ABOUT THIS TASK
Your answer must consist of every line from the data below that includes the word "installed".

ENTRIES SUPPLIED
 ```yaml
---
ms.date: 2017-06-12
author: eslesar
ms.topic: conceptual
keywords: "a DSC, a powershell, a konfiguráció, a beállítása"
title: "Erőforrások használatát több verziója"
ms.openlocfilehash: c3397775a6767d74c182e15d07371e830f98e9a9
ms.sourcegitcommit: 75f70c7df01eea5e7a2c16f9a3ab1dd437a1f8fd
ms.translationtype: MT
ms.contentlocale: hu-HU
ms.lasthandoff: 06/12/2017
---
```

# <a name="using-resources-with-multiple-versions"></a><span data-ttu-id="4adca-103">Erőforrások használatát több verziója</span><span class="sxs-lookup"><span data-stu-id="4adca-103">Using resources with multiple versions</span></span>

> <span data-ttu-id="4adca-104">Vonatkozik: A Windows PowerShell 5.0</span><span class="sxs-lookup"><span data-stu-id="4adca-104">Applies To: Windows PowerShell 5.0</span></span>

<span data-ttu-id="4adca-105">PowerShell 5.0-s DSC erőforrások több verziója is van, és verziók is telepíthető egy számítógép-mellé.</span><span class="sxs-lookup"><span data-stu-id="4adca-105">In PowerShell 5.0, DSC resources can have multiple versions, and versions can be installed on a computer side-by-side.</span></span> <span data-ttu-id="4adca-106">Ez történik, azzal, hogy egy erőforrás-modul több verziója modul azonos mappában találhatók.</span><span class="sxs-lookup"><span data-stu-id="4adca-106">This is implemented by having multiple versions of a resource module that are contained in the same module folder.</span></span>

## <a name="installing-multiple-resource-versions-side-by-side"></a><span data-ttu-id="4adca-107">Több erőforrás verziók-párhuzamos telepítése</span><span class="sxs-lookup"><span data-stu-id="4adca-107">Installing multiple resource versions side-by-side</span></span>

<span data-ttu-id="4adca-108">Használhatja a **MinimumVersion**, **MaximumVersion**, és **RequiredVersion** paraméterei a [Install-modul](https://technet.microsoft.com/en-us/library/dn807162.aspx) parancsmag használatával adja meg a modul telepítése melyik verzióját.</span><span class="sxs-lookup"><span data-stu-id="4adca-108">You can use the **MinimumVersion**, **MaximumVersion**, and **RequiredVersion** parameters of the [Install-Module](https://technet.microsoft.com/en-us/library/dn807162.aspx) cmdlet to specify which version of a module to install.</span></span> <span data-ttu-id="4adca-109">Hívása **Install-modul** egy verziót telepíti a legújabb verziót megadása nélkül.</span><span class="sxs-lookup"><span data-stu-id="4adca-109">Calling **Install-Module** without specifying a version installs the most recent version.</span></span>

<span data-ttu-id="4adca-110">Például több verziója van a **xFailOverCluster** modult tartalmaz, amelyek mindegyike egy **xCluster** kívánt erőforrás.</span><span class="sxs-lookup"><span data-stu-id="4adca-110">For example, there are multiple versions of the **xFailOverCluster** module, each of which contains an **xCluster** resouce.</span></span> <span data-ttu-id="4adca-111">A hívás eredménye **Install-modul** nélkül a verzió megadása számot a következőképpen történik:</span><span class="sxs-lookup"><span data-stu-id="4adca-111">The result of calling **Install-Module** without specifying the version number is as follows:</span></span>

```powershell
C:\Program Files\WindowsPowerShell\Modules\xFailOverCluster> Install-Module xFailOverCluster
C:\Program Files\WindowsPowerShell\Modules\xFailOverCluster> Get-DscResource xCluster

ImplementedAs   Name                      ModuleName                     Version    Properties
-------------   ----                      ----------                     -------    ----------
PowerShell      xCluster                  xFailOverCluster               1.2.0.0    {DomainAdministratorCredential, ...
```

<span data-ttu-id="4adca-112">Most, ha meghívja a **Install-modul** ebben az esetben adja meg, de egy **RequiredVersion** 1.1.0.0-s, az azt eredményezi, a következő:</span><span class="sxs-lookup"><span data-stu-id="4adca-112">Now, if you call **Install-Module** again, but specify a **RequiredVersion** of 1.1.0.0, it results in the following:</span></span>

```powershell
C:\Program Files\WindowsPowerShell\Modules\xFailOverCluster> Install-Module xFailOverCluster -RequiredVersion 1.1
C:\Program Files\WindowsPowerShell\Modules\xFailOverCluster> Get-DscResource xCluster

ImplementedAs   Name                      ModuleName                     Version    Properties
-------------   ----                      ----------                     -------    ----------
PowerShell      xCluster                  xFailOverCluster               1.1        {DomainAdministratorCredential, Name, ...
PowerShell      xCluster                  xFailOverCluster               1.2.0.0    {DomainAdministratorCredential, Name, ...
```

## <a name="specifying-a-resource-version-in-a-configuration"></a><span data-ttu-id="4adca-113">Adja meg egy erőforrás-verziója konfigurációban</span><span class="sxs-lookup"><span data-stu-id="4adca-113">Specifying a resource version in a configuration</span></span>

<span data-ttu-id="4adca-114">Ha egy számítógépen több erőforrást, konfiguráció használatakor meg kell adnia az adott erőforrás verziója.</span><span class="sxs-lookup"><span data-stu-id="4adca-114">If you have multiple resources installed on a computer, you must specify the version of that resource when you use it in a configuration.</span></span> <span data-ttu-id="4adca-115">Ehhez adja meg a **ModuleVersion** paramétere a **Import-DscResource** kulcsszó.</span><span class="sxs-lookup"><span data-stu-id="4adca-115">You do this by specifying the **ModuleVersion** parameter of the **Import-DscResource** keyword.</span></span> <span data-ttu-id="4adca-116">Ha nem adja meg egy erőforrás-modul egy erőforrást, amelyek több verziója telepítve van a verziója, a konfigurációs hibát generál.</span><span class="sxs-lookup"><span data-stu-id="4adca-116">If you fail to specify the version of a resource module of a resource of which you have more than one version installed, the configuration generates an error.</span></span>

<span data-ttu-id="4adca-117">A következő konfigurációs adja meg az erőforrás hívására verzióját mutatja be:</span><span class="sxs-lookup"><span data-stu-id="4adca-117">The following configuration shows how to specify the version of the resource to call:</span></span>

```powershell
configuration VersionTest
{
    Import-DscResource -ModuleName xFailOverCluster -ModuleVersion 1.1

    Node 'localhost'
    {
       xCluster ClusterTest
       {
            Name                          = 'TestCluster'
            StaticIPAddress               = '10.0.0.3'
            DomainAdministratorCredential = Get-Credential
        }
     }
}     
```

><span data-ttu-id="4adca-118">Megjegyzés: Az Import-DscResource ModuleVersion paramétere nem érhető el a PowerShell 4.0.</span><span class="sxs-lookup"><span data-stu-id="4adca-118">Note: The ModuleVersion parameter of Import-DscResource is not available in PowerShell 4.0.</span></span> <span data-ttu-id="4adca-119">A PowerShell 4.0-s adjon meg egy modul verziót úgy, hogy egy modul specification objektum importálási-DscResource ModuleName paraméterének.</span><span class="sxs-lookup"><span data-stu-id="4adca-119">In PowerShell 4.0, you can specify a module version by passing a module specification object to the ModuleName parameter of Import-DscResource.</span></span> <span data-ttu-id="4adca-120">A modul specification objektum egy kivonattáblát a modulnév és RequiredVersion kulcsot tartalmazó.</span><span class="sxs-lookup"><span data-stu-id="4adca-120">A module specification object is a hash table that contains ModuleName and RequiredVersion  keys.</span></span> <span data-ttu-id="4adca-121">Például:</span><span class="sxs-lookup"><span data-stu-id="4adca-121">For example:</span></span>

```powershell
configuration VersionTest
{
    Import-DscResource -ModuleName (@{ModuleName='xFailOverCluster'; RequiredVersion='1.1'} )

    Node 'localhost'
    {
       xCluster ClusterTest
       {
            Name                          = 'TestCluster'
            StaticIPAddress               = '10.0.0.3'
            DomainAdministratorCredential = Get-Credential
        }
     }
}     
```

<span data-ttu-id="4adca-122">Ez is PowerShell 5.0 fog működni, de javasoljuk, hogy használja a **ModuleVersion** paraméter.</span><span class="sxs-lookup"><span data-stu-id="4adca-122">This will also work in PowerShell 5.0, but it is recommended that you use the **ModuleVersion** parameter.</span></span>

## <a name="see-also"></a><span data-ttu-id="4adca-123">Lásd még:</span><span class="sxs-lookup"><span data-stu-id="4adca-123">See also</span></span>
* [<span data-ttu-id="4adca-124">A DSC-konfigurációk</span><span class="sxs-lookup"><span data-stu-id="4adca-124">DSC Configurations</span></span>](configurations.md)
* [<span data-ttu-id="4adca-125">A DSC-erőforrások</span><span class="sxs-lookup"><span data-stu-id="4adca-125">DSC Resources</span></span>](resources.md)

COMPLETED EXERCISE
<span data-ttu-id="4adca-105">PowerShell 5.0-s DSC erőforrások több verziója is van, és verziók is telepíthető egy számítógép-mellé.</span><span class="sxs-lookup"><span data-stu-id="4adca-105">In PowerShell 5.0, DSC resources can have multiple versions, and versions can be installed on a computer side-by-side.</span></span> <span data-ttu-id="4adca-106">Ez történik, azzal, hogy egy erőforrás-modul több verziója modul azonos mappában találhatók.</span><span class="sxs-lookup"><span data-stu-id="4adca-106">This is implemented by having multiple versions of a resource module that are contained in the same module folder.</span></span>
<span data-ttu-id="4adca-114">Ha egy számítógépen több erőforrást, konfiguráció használatakor meg kell adnia az adott erőforrás verziója.</span><span class="sxs-lookup"><span data-stu-id="4adca-114">If you have multiple resources installed on a computer, you must specify the version of that resource when you use it in a configuration.</span></span> <span data-ttu-id="4adca-115">Ehhez adja meg a **ModuleVersion** paramétere a **Import-DscResource** kulcsszó.</span><span class="sxs-lookup"><span data-stu-id="4adca-115">You do this by specifying the **ModuleVersion** parameter of the **Import-DscResource** keyword.</span></span> <span data-ttu-id="4adca-116">Ha nem adja meg egy erőforrás-modul egy erőforrást, amelyek több verziója telepítve van a verziója, a konfigurációs hibát generál.</span><span class="sxs-lookup"><span data-stu-id="4adca-116">If you fail to specify the version of a resource module of a resource of which you have more than one version installed, the configuration generates an error.</span></span>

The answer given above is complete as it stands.